Rendered images with source text:

........

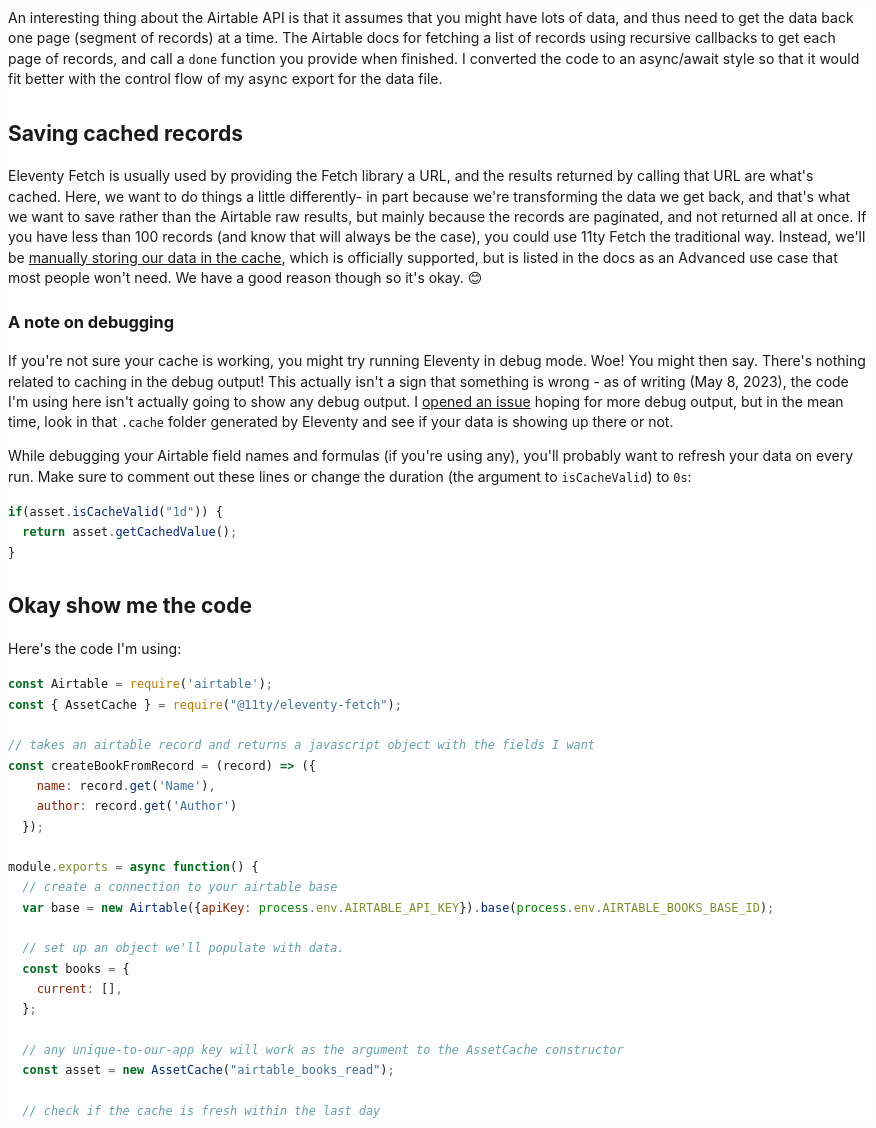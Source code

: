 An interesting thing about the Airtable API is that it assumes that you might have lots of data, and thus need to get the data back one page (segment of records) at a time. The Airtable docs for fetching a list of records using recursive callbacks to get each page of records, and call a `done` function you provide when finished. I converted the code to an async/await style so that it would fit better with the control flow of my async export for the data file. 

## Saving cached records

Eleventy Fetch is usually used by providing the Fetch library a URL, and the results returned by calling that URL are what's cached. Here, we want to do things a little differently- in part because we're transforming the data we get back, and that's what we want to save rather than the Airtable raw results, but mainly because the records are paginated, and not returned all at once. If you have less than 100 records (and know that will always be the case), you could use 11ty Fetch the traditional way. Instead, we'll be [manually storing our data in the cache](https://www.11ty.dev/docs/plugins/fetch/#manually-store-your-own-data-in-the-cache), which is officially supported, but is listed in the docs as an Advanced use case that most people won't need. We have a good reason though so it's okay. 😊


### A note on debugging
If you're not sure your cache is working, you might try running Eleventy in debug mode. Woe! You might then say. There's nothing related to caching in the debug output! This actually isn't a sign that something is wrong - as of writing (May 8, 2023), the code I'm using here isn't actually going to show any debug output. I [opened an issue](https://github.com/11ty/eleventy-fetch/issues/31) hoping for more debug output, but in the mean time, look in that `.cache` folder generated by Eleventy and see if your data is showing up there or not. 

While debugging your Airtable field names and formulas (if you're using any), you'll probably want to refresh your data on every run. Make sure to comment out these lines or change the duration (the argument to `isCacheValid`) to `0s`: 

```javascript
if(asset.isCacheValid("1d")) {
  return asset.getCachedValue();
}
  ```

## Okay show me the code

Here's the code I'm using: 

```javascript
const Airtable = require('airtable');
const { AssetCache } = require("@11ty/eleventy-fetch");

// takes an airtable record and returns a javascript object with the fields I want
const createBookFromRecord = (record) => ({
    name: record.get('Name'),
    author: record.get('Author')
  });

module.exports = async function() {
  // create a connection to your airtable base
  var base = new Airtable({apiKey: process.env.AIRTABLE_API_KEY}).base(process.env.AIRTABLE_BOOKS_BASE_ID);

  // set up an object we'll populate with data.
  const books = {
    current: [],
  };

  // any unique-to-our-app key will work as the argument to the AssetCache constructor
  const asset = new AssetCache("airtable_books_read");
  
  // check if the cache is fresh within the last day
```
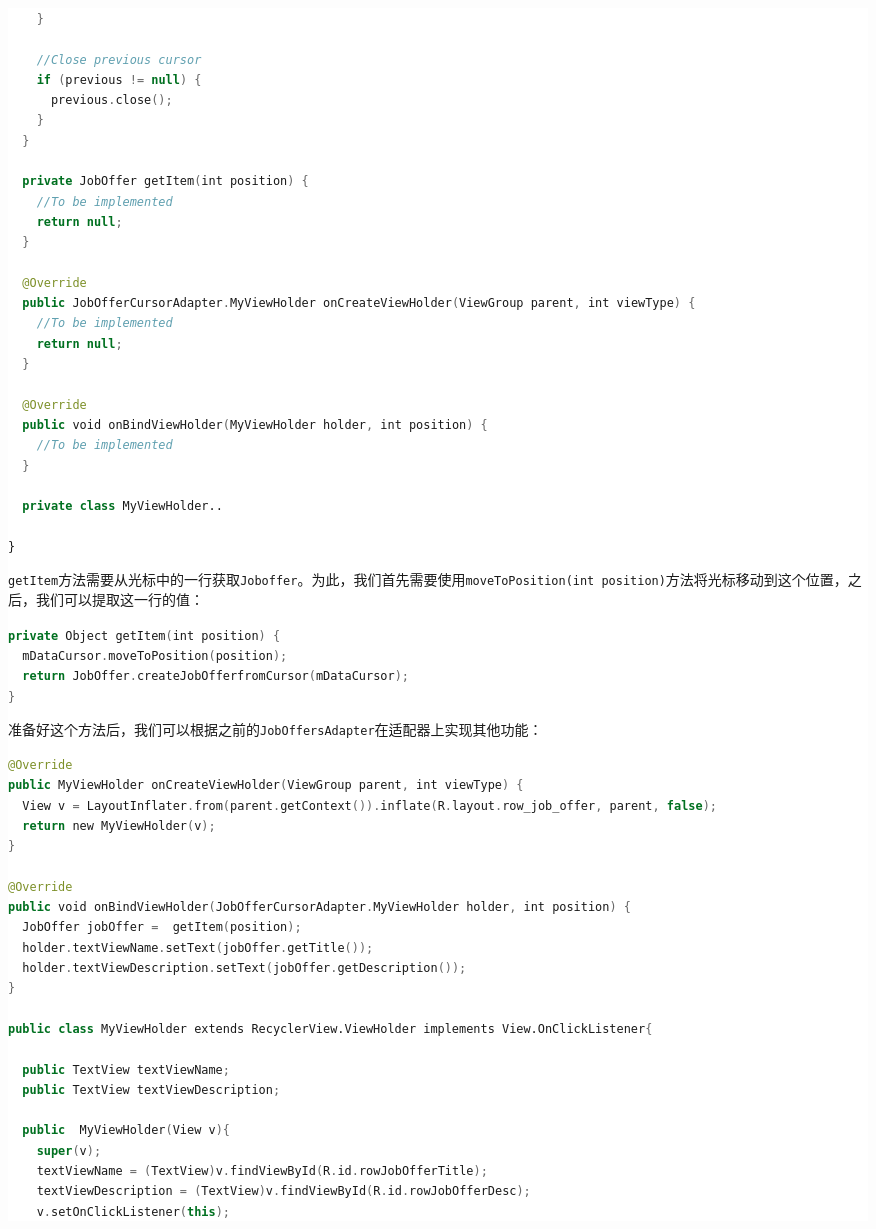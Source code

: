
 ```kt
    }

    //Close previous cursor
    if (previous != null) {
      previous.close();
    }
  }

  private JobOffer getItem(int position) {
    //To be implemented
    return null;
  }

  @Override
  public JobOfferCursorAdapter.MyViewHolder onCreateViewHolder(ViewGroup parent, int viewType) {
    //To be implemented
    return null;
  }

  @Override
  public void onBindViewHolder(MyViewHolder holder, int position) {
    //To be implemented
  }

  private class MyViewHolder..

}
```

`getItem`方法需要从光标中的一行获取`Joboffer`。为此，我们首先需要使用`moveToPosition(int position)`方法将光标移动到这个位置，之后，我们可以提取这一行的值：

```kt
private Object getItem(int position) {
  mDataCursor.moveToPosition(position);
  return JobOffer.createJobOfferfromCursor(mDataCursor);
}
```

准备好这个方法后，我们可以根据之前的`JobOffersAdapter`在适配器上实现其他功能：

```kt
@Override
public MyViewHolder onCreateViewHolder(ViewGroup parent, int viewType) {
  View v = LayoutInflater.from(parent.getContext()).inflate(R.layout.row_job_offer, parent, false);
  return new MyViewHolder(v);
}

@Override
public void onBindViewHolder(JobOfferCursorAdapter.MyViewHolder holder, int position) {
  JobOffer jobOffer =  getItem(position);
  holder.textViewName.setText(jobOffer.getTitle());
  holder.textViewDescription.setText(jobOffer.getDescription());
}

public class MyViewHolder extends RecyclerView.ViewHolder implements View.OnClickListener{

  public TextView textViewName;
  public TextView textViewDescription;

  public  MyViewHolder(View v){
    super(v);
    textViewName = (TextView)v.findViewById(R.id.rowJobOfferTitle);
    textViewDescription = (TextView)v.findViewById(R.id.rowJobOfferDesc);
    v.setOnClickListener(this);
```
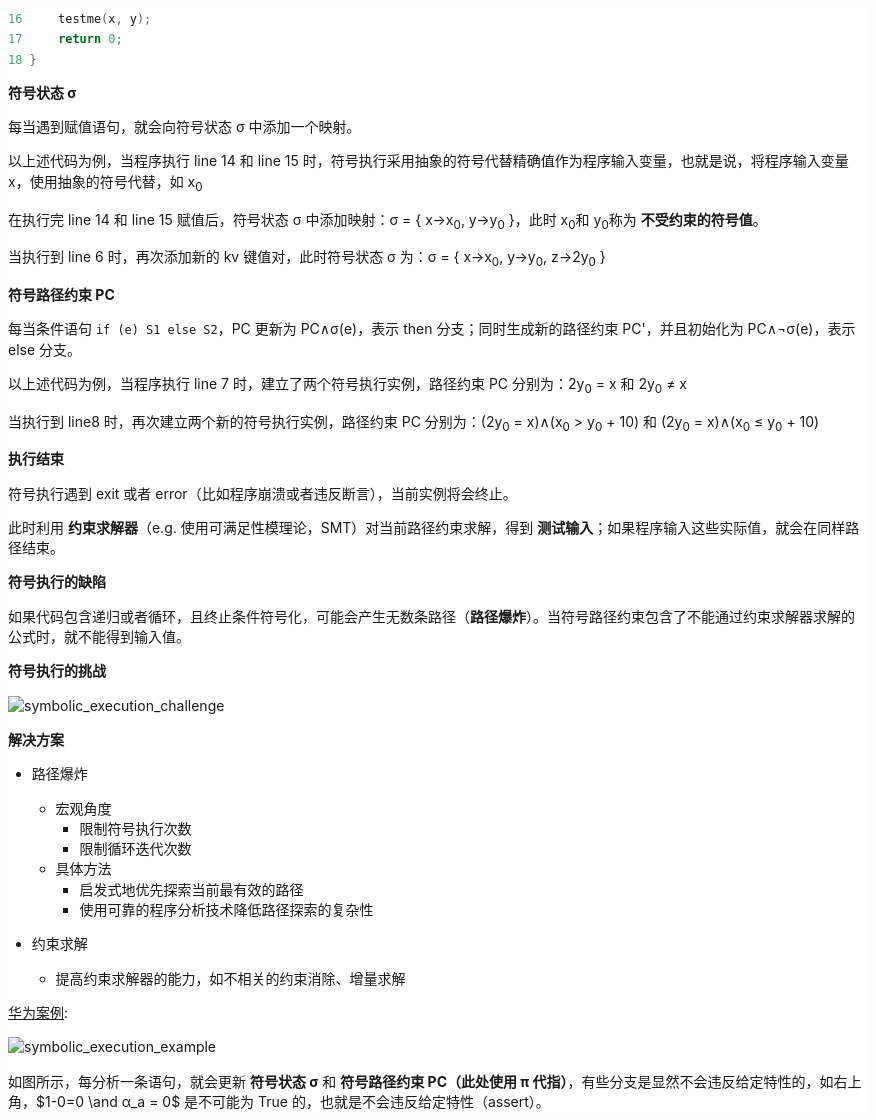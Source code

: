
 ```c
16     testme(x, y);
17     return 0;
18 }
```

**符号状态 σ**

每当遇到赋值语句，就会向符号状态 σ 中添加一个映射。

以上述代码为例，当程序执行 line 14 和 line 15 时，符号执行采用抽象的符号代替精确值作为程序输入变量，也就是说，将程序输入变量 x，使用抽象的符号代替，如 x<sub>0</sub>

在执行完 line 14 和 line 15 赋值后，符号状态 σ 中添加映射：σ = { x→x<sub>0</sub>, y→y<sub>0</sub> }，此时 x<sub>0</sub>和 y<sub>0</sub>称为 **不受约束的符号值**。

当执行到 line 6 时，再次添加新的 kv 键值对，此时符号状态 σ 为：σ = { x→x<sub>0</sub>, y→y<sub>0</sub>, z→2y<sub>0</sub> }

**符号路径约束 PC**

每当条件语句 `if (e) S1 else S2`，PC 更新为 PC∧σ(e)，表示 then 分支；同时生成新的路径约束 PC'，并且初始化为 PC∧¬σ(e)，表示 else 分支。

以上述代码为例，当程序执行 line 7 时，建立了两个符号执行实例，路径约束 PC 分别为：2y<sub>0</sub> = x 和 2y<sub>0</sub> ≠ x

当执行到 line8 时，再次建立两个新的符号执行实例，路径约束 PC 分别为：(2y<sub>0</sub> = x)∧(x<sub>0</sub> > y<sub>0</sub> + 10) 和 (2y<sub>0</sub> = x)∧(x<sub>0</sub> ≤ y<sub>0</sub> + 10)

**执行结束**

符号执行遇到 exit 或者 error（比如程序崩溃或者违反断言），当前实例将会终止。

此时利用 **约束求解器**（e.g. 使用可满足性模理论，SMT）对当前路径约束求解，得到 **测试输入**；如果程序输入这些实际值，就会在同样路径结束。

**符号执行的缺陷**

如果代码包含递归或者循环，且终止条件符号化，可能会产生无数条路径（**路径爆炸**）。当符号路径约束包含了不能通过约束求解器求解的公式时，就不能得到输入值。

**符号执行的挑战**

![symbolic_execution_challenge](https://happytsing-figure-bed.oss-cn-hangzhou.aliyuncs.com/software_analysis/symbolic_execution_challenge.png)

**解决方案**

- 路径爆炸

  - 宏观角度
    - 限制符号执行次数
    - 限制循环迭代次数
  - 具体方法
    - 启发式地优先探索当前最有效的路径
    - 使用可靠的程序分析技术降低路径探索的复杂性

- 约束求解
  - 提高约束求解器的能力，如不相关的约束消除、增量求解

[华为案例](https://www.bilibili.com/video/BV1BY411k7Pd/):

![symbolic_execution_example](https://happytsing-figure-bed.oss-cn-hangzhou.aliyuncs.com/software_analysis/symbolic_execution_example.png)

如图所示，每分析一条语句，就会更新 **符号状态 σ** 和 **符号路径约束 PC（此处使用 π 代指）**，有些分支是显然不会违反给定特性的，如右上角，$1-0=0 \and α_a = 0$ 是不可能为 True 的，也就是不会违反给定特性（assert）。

........

> _Work task_:
Checking each line of the data, count the ones containing "public", and give only that count.

> _Result for this task_:
8